*Source material*:

"""

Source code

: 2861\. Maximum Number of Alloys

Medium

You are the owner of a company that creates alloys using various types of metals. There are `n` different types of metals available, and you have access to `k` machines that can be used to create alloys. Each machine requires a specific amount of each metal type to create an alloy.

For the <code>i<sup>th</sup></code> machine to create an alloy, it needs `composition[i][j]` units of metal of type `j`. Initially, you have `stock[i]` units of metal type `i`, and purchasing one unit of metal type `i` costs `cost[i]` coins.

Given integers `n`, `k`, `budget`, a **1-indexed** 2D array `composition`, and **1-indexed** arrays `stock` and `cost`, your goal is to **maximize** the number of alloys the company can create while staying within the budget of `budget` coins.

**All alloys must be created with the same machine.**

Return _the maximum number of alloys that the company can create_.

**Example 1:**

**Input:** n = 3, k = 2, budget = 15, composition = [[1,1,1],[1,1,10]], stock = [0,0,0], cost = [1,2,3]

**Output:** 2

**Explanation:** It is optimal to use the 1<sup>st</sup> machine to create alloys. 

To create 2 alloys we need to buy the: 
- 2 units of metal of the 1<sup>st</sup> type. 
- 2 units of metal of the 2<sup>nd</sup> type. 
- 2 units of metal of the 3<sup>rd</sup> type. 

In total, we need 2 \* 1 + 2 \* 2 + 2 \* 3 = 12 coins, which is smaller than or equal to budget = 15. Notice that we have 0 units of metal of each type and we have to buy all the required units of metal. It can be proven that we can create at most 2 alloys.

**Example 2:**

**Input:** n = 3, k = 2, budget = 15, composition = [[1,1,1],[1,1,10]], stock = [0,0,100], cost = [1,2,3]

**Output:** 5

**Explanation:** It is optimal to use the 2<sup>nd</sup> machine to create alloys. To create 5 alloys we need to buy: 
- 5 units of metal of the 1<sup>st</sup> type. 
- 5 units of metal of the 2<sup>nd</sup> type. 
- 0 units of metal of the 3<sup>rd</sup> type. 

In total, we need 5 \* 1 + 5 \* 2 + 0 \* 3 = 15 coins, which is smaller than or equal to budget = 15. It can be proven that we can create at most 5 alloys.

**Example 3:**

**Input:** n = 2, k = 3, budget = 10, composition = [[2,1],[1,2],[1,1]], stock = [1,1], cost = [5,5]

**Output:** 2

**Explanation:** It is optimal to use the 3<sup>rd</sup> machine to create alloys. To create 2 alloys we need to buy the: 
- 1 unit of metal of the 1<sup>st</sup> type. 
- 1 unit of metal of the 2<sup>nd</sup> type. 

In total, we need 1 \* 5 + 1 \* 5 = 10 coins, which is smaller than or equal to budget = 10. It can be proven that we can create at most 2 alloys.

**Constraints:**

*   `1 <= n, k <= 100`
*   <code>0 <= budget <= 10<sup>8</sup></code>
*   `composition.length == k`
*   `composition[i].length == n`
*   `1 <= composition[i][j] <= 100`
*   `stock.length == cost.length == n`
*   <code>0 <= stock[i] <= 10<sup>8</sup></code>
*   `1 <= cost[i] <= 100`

"""

*Task requirements*: The records above are to be copied out exactly, line for line.

*Worked solution*:
Source code

: 2861\. Maximum Number of Alloys

Medium

You are the owner of a company that creates alloys using various types of metals. There are `n` different types of metals available, and you have access to `k` machines that can be used to create alloys. Each machine requires a specific amount of each metal type to create an alloy.

For the <code>i<sup>th</sup></code> machine to create an alloy, it needs `composition[i][j]` units of metal of type `j`. Initially, you have `stock[i]` units of metal type `i`, and purchasing one unit of metal type `i` costs `cost[i]` coins.

Given integers `n`, `k`, `budget`, a **1-indexed** 2D array `composition`, and **1-indexed** arrays `stock` and `cost`, your goal is to **maximize** the number of alloys the company can create while staying within the budget of `budget` coins.

**All alloys must be created with the same machine.**

Return _the maximum number of alloys that the company can create_.

**Example 1:**

**Input:** n = 3, k = 2, budget = 15, composition = [[1,1,1],[1,1,10]], stock = [0,0,0], cost = [1,2,3]

**Output:** 2

**Explanation:** It is optimal to use the 1<sup>st</sup> machine to create alloys. 

To create 2 alloys we need to buy the: 
- 2 units of metal of the 1<sup>st</sup> type. 
- 2 units of metal of the 2<sup>nd</sup> type. 
- 2 units of metal of the 3<sup>rd</sup> type. 

In total, we need 2 \* 1 + 2 \* 2 + 2 \* 3 = 12 coins, which is smaller than or equal to budget = 15. Notice that we have 0 units of metal of each type and we have to buy all the required units of metal. It can be proven that we can create at most 2 alloys.

**Example 2:**

**Input:** n = 3, k = 2, budget = 15, composition = [[1,1,1],[1,1,10]], stock = [0,0,100], cost = [1,2,3]

**Output:** 5

**Explanation:** It is optimal to use the 2<sup>nd</sup> machine to create alloys. To create 5 alloys we need to buy: 
- 5 units of metal of the 1<sup>st</sup> type. 
- 5 units of metal of the 2<sup>nd</sup> type. 
- 0 units of metal of the 3<sup>rd</sup> type. 

In total, we need 5 \* 1 + 5 \* 2 + 0 \* 3 = 15 coins, which is smaller than or equal to budget = 15. It can be proven that we can create at most 5 alloys.

**Example 3:**

**Input:** n = 2, k = 3, budget = 10, composition = [[2,1],[1,2],[1,1]], stock = [1,1], cost = [5,5]

**Output:** 2

**Explanation:** It is optimal to use the 3<sup>rd</sup> machine to create alloys. To create 2 alloys we need to buy the: 
- 1 unit of metal of the 1<sup>st</sup> type. 
- 1 unit of metal of the 2<sup>nd</sup> type. 

In total, we need 1 \* 5 + 1 \* 5 = 10 coins, which is smaller than or equal to budget = 10. It can be proven that we can create at most 2 alloys.

**Constraints:**

*   `1 <= n, k <= 100`
*   <code>0 <= budget <= 10<sup>8</sup></code>
*   `composition.length == k`
*   `composition[i].length == n`
*   `1 <= composition[i][j] <= 100`
*   `stock.length == cost.length == n`
*   <code>0 <= stock[i] <= 10<sup>8</sup></code>
*   `1 <= cost[i] <= 100`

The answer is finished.